Determining a Well-Spent Life
How would you end this sentence? I would consider my life [not wasted but] well-spent, if… If what? If you keep a good job? If you provide for the family? If you save plenty for retirement? If you leave the kids a little nest egg? If you got married? If you stayed married? If you gave your kids a good upbringing? If you helped as many as possible? If everybody you met liked you? If you finally got that dream-home? If you checked off your bucket-list? If you stayed healthy, even enough to reach 90, 95?
How would you finish the sentence? The world would finish that sentence a lot of ways—some I just mentioned. But as a follower of Jesus—as someone who wants to hear “Well done good and faithful servant;” not “Depart from me you worker of lawlessness,” but “Well done”—I want to know more than anything how Jesus would finish the sentence. It’s the only answer that matters. It doesn’t matter if we think our life is well-spent, if in God’s eyes we wasted it.
In his book, Don’t Waste Your Life, John Piper writes,
Oh how many lives are wasted by people who believe that the Christian life means simply avoiding badness and providing for the family. So there’s no adultery, no stealing, no killing, no embezzlement, no fraud—just lots of hard work during the day, and lots of TV and PG-13 [movies] in the evening (during quality family time), and lots of fun stuff on the weekend—woven around church (mostly). This is life for millions of people. Wasted life. We were created for more, far more.[i]

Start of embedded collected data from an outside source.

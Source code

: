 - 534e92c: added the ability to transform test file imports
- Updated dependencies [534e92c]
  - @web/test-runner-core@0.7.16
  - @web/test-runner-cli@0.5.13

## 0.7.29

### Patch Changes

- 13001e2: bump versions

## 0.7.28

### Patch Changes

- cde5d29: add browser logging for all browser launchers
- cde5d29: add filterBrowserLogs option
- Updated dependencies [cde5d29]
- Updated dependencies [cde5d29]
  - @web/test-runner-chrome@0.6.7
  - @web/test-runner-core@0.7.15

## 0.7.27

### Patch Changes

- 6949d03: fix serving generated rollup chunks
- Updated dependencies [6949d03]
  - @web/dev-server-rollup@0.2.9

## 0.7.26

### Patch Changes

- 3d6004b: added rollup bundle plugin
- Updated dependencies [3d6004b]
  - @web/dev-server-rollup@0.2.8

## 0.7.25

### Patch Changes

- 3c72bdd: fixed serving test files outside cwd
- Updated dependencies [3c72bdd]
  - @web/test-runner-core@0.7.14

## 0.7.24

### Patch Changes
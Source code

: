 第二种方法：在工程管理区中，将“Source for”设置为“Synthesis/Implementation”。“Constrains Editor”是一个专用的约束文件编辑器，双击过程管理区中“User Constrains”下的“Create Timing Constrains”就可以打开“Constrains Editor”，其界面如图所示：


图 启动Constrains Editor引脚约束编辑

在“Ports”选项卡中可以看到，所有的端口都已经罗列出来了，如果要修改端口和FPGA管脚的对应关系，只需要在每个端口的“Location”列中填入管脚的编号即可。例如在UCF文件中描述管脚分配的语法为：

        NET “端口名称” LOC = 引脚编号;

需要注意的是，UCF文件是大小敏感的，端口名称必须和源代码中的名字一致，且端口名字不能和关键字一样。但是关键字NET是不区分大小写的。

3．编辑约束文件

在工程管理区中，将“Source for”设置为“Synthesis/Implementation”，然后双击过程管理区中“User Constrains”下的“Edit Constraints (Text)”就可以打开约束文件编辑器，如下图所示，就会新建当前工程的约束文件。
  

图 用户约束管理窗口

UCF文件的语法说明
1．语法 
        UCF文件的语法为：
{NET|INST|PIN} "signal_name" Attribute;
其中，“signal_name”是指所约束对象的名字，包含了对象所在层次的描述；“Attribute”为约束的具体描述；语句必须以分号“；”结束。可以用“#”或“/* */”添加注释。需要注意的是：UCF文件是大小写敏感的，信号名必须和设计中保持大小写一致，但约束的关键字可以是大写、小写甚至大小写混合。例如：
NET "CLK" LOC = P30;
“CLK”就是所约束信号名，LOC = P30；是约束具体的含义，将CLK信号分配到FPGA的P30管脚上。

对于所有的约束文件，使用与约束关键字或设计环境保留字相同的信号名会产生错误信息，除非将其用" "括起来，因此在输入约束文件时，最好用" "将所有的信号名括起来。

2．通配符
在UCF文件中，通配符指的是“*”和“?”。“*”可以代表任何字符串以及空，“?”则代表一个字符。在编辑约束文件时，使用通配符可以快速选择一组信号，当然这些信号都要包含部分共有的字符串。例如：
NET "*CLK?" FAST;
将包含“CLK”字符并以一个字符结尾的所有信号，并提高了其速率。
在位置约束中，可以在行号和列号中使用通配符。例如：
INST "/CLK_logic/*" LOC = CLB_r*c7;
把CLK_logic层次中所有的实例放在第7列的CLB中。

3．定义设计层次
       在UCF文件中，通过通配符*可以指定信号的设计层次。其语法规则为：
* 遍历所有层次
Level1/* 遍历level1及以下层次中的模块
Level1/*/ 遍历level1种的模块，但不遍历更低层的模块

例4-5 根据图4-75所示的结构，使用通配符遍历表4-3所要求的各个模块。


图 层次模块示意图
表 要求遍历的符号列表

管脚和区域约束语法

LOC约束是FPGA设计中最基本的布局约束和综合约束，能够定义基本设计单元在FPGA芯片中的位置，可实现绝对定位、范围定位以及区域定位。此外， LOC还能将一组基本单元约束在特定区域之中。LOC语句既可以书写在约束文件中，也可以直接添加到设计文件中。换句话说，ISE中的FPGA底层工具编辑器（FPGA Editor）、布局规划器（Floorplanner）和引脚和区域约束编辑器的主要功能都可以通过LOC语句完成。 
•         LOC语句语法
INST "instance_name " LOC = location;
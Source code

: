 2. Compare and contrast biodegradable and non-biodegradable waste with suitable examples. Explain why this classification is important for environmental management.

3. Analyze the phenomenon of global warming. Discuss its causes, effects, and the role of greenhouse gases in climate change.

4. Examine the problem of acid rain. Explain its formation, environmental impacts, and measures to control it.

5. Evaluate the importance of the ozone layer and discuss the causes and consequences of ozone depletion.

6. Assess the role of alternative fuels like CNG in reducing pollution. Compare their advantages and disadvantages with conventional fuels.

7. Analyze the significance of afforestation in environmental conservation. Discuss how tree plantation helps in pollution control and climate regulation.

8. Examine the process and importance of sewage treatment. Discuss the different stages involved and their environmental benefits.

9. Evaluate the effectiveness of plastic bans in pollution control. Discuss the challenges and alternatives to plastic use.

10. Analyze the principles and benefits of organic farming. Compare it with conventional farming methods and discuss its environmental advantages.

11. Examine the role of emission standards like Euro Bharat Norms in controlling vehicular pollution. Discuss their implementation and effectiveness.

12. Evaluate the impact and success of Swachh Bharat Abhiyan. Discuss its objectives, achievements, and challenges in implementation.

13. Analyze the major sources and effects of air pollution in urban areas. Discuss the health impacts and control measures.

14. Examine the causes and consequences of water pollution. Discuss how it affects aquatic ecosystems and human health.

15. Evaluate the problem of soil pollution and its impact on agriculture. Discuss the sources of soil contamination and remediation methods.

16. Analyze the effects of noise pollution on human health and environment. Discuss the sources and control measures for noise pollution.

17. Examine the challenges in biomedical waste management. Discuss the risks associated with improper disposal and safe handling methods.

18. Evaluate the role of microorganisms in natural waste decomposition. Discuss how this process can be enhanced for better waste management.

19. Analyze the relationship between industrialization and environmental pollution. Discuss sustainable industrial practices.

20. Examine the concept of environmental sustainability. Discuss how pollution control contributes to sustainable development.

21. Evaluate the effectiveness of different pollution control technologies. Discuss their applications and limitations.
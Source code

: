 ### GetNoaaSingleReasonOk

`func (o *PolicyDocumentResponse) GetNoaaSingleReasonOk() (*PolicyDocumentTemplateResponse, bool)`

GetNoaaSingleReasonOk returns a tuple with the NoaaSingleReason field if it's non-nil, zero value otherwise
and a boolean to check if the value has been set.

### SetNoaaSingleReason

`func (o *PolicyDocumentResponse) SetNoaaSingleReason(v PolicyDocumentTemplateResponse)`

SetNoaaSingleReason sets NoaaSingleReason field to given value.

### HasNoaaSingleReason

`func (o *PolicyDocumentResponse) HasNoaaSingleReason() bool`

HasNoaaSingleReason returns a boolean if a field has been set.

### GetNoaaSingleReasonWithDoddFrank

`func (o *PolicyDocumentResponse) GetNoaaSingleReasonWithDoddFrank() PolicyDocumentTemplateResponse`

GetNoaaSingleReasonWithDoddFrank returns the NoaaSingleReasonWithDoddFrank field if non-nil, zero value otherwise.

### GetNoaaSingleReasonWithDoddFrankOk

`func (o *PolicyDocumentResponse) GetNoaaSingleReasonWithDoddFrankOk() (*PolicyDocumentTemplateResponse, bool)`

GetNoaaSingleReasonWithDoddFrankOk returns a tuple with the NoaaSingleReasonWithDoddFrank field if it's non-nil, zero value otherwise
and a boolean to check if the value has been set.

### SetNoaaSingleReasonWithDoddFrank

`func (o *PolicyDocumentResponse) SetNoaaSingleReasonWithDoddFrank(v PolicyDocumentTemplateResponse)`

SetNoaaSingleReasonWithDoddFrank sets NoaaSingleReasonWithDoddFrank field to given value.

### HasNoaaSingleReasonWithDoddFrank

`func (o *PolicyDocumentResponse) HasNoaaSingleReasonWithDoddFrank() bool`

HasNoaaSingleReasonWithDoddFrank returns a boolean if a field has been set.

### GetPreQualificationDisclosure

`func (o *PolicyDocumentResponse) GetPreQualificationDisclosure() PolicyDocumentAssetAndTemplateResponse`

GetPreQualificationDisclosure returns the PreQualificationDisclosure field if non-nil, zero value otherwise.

God doesn’t leave us wondering what a life well-spent looks like. He gives us a picture in Paul the missionary. At one time, Paul was wasting his life. Then he encountered the risen Lord Jesus. Everything changed. By grace, the Lord turns Paul’s life into a life well-spent for Jesus. It’s a life God repeatedly tells us to imitate.[ii] It’s a life Paul himself rehearses for the elders to imitate in Ephesus (Acts 20:31, 35).
That’s one reason I’m linking this travel section with the first part of Paul’s speech: the speech tells us why he’s doing what he’s doing. Verses 1-18 just exhaust you—nine cities, a day here, a week there. The speech is where we catch our breath and make sense of Paul’s life. What’s driving him? What fills his heart? What determines his course? When I look at Paul’s well-spent life four characteristics stand out here…
1. Constrained by the Holy Spirit
One, it’s a life constrained by the Holy Spirit. That’s the language he uses in verse 22. “Behold, I’m going to Jerusalem, constrained by the Spirit…”[iii] Why all the travel? Why the haste to Jerusalem? One could make the case that Paul wants Jerusalem to hear the gospel again—that would be true (Acts 20:24). Or, one could also argue from Romans 15:22-32 that Paul wants to finish out giving the collection to the poor in Jerusalem. But in and beneath those good reasons is the Spirit constraining Paul.
Question: by the way you live your life, would anybody characterize you as a person constrained by the Holy Spirit? Are you taken over and led by the Spirit? Does his Abba cry characterize your dependence? Does his fruit captivate you: love, joy, peace, patience, kindness, gentleness, faithfulness, goodness, self-control?
Or, would others say you’re constrained by nearly all the same things as the world? That the power leading you isn’t someone greater than you, as much as it is the lure of entertainment, the hunger for recognition, the love of money, the desire for comfort, the daily grind, all the deadlines next week, the tyranny of the urgent, or whatever the latest controversy is on Facebook? Who or what steers your course?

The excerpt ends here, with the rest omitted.